So all in all our very first worship in Northampton was good, all things considered. Again, nothing I said can overshadow the fact we got to do it at all, and that God did show up as only he can.

It is a wondrous thing to start a church at my age - at any age, I suspect - and a sobering privilege that God uses old guys like me to create and deepen the Kingdom in the lives of people.

I never realized one sunny New Mexico mid-morning when Jesus engulfed a then, 9-10 year old boy in light, overtook me in a flash with astounding joy I had no name for, and let me know that someday I would truly know him, that at 60, I would be launching a church in his Name and for his glory.

Life is a grand and fitting mystery, indeed.

I hope I miss none of it apportioned to me while I'm here.

Sunday, September 20, 2009

Just Rehearsing . . . Relax.

As I stand on the cusp of crunch week crammed with all manner of logistical details we need to address in order to get ready for imagine/northampton's "very first-ever worship," I am reminded what a pastor-friend said to me recently.

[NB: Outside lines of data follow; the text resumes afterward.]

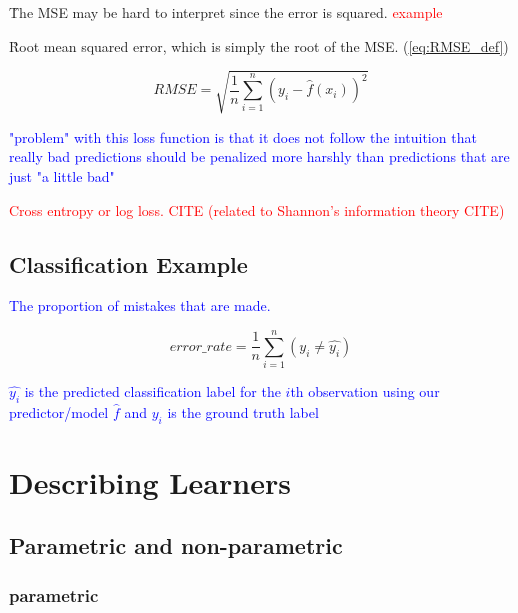 \r{The MSE may be hard to interpret since the error is squared. \textcolor{red}{example}}

\r{Root mean squared error, which is simply the root of the MSE. (\ref{eq:RMSE_def})}

\begin{equation}
{RMSE = \sqrt{\frac{1}{n}\sum_{i=1}^{n}(y_i - \hat{f}(x_i))^2}}
\label{eq:RMSE_def}
\end{equation}

\textcolor{blue}{"problem" with this loss function is that it does not follow the intuition that really bad predictions should be penalized more harshly than predictions that are just "a little bad"}

\textcolor{red}{Cross entropy or log loss. \textcolor{red}{CITE} (related to Shannon's information theory \textcolor{red}{CITE})}




\subsection{Classification Example}

\textcolor{blue}{The proportion of mistakes that are made.}

\begin{equation}
{error\_rate = \frac{1}{n}\sum_{i=1}^{n}(y_i \ne \hat{y_i})}
\label{eq:class_error_rate_def}
\end{equation}

\textcolor{blue}{$\hat{y_i}$ is the predicted classification label for the $i$th observation using our predictor/model $\hat{f}$ and $y_i$ is the ground truth label}

\section{Describing Learners}

\subsection{Parametric and non-parametric}

\subsubsection{parametric}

He offered wise counsel recognizing we would be caught up with the pressure of getting everything done and having a spectacular "very first-ever" corporate worship next Sunday.

He said it would be helpful to think of our "very-first ever worship," as a rehearsal. "There is always next week," he said, or in our case, next month (until January when we go weekly). Some things will go well and some things will not. We are just taking our first steps, after all. There will be kinks to work out, but it will not be the end of the world - or the end of imagine/northampton - if everything doesn't go according to Hoyle. He also referred to Rick Warren's statement that all our worship is just a rehearsal for the true worship we will be caught up with in heaven.

In other words, it was one big "I know how you feel because I've been there, but really, take it easy." I think he also meant I should enjoy the ride. God is at the helm. God called imagine into being and God will be there this week and next Sunday where the focus is really Him and not us. I know all that, but for some reason this imagine/northampton mission feels there is so much riding on it and I don't want to screw up anything, especially worship.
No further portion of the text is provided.